To evaluate the permeability of engineered bacteria on bacterial cellulose (BC) membranes, we first cut the BC membrane into 5 cm x 5 cm (depending on the actual experiment) fragments and washed them repeatedly with sterile PBS buffer (pH 7.4). Then, E. coli Rosetta/p23b-phoA-hEGF was inoculated into LB medium and cultured overnight at 37°C. The bacterial suspension was collected and washed with PBS buffer, and then the bacterial concentration was adjusted to OD600=1. Using a pipette, 100 μL of the bacterial suspension was spread onto the BC membrane, ensuring an even distribution. The BC membrane with the spread bacteria was placed in a sterile Petri dish and incubated at 37°C for 24 hours. The BC membrane was then imprinted on LB solid medium on both sides and incubated at 37°C for 12 hours. Finally, the growth of engineered bacteria colonies on the solid medium was observed.

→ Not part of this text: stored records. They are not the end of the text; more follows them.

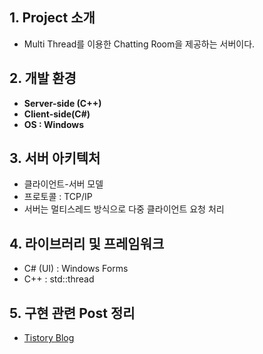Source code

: ## 1. Project 소개 
- Multi Thread를 이용한 Chatting Room을 제공하는 서버이다.

## 2. 개발 환경
- **Server-side (C++)**
- **Client-side(C#)**
- **OS : Windows**

## 3. 서버 아키텍처
- 클라이언트-서버 모델
- 프로토콜 : TCP/IP
- 서버는 멀티스레드 방식으로 다중 클라이언트 요청 처리

## 4. 라이브러리 및 프레임워크
- C# (UI) : Windows Forms
- C++ : std::thread

## 5. 구현 관련 Post 정리
- [Tistory Blog](https://fanjae.tistory.com/category/Toy%20Project/Multi%20Room%20Cheating%20Server)   
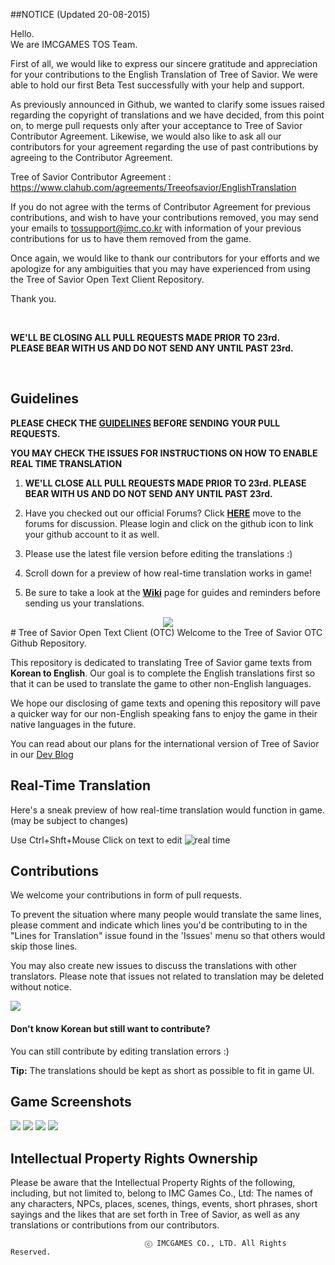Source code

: ##NOTICE (Updated 20-08-2015)

Hello. 
<br>We are IMCGAMES TOS Team. 

First of all, we would like to express our sincere gratitude and appreciation for your contributions to the English Translation of Tree of Savior. We were able to hold our first Beta Test successfully with your help and support. 

As previously announced in Github, we wanted to clarify some issues raised regarding the copyright of translations and we have decided, from this point on, to merge pull requests only after your acceptance to Tree of Savior Contributor Agreement.
Likewise, we would also like to ask all our contributors for your agreement regarding the use of past contributions by agreeing to the Contributor Agreement.

Tree of Savior Contributor Agreement :
https://www.clahub.com/agreements/Treeofsavior/EnglishTranslation

If you do not agree with the terms of Contributor Agreement for previous contributions, and wish to have your contributions removed, you may send your emails to tossupport@imc.co.kr with information of your previous contributions for us to have them removed from the game.

Once again, we would like to thank our contributors for your efforts and we apologize for any ambiguities that you may have experienced from using the Tree of Savior Open Text Client Repository. 


Thank you.

<br>

**WE'LL BE CLOSING ALL PULL REQUESTS MADE PRIOR TO 23rd. <br>
PLEASE BEAR WITH US AND DO NOT SEND ANY UNTIL PAST 23rd.**

<br>

## Guidelines

**PLEASE CHECK THE [GUIDELINES](https://github.com/Treeofsavior/EnglishTranslation/wiki/Guidelines) BEFORE SENDING YOUR PULL REQUESTS.**

**YOU MAY CHECK THE ISSUES FOR INSTRUCTIONS ON HOW TO ENABLE REAL TIME TRANSLATION**

1. **WE'LL CLOSE ALL PULL REQUESTS MADE PRIOR TO 23rd. PLEASE BEAR WITH US AND DO NOT SEND ANY UNTIL PAST 23rd.**

2. Have you checked out our official Forums? Click [**HERE**](https://forum.treeofsavior.com/) move to the forums for discussion. Please login and click on the github icon to link your github account to it as well.

3. Please use the latest file version before editing the translations :)

4. Scroll down for a preview of how real-time translation works in game! 

5. Be sure to take a look at the [**Wiki**](https://github.com/Treeofsavior/EnglishTranslation/wiki) page for guides and reminders before sending us your translations.


<center><img src="https://fbcdn-sphotos-g-a.akamaihd.net/hphotos-ak-xap1/v/t1.0-9/969383_419497041509849_21485321_n.jpg?oh=4f5a38d7c9f8c311b803b4adb80a0a28&oe=56347E65&__gda__=1444560791_5463c6dc462165446fcead1c56bef11d"/></center>
# Tree of Savior Open Text Client (OTC)   
Welcome to the Tree of Savior OTC Github Repository.

This repository is dedicated to translating Tree of Savior game texts from **Korean to English**. Our goal is to complete the English translations first so that it can be used to translate the game to other non-English languages. 

We hope our disclosing of game texts and opening this repository will pave a quicker way for our non-English speaking fans to enjoy the game in their native languages in the future. 

You can read about our plans for the international version of Tree of Savior in our [Dev Blog](http://blog.treeofsavior.com/en/)


## Real-Time Translation
Here's a sneak preview of how real-time translation would function in game. (may be subject to changes)

Use Ctrl+Shft+Mouse Click on text to edit
![real time](http://blog.treeofsavior.com/en/wp-content/uploads/sites/4/2015/04/sample4.gif)

## Contributions

We welcome your contributions in form of pull requests. 

To prevent the situation where many people would translate the same lines, please comment and indicate which lines you'd be contributing to in the "Lines for Translation" issue found in the 'Issues' menu so that others would skip those lines.

You may also create new issues to discuss the translations with other translators. Please note that issues not related to translation may be deleted without notice. 


<img src="https://lh4.googleusercontent.com/YGwDvBpboqxwxWIEibS85PHXcV-wnPQvMMLQC17m3wY=w1028-h478-no"/>

#### Don't know Korean but still want to contribute?  

You can still contribute by editing translation errors :)

**Tip:** The translations should be kept as short as possible to fit in game UI. 


## Game Screenshots
<img src="http://blog.treeofsavior.com/en/wp-content/uploads/sites/4/2015/03/2-1024x594.jpg"/>
<img src="http://blog.treeofsavior.com/en/wp-content/uploads/sites/4/2015/03/1-1024x595.jpg"/>
<img src="http://blog.treeofsavior.com/en/wp-content/uploads/sites/4/2015/03/screenshot_20150319_00015-1024x578.jpg"/>
<img src="http://blog.treeofsavior.com/en/wp-content/uploads/sites/4/2015/03/screenshot_20150319_00014-1024x578.jpg"/>


## Intellectual Property Rights Ownership
Please be aware that the Intellectual Property Rights of the following, including, but not limited to, belong to IMC Games Co., Ltd: The names of any characters, NPCs, places, scenes, things, events, short phrases, short sayings and the likes that are set forth in Tree of Savior, as well as any translations or contributions from our contributors.

                                  ⓒ IMCGAMES CO., LTD. All Rights Reserved.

LB solid medium was prepared, and wild-type Escherichia coli was activated. 50 μL of bacterial suspension was evenly spread on LB solid medium. The bacterial cellulose membrane was cut into fragments half the size of the Petri dish and washed with sterile PBS repeatedly. It was then soaked in a 50 μM silver nitrate solution for 3 hours to fully adsorb silver ions onto the bacterial cellulose membrane. The silver ion-infused bacterial cellulose membrane was then overlaid onto the LB solid medium inoculated with wild-type E. coli and placed in a 37°C constant temperature incubator overnight. The next day, the Petri dishes were taken out, and the growth of bacterial colonies was observed on the part covered by the silver ion-treated bacterial cellulose membrane and the uncovered part. The number and size of the colonies were compared to evaluate the antibacterial effects of silver ions on Escherichia coli.